» **Aim of the exercise**: Pick the lines holding the string "CREATE" out of the records and copy them.

------ Data records

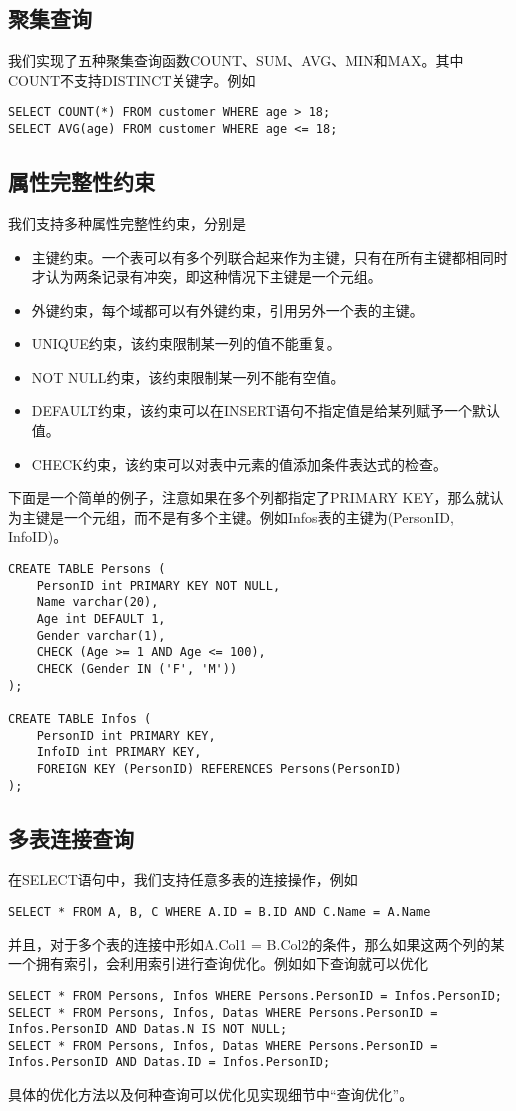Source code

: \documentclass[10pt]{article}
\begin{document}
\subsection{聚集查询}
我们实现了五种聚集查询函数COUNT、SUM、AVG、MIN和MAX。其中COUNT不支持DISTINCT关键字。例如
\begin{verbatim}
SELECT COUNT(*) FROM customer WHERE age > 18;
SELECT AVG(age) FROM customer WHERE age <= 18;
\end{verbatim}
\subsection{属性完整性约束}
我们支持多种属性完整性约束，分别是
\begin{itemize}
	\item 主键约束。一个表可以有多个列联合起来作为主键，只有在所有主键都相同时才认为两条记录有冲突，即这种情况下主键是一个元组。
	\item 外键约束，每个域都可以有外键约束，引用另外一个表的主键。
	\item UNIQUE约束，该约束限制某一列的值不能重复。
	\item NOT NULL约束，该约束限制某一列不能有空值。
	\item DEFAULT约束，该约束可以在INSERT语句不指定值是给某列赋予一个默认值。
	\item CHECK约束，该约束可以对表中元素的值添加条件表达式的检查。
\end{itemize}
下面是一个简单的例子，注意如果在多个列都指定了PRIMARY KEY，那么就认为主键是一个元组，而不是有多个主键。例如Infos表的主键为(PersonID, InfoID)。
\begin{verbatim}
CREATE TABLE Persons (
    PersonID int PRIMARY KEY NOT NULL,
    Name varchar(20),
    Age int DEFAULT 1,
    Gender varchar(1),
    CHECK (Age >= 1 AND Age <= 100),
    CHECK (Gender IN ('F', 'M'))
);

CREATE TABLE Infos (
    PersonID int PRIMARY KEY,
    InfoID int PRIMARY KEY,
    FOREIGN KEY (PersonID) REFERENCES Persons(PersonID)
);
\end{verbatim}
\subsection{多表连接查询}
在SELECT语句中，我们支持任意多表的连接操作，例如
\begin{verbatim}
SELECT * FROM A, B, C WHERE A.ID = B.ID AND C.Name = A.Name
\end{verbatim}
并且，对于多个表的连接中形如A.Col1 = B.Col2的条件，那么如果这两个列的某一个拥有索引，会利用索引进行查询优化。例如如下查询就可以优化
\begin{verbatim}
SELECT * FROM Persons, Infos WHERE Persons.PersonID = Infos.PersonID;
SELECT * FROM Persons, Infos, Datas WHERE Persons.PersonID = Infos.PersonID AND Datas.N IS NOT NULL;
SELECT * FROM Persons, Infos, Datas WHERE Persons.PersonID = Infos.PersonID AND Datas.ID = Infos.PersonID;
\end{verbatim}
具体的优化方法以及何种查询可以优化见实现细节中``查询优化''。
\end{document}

------------

» **Written reply**:
CREATE TABLE Persons (
CREATE TABLE Infos (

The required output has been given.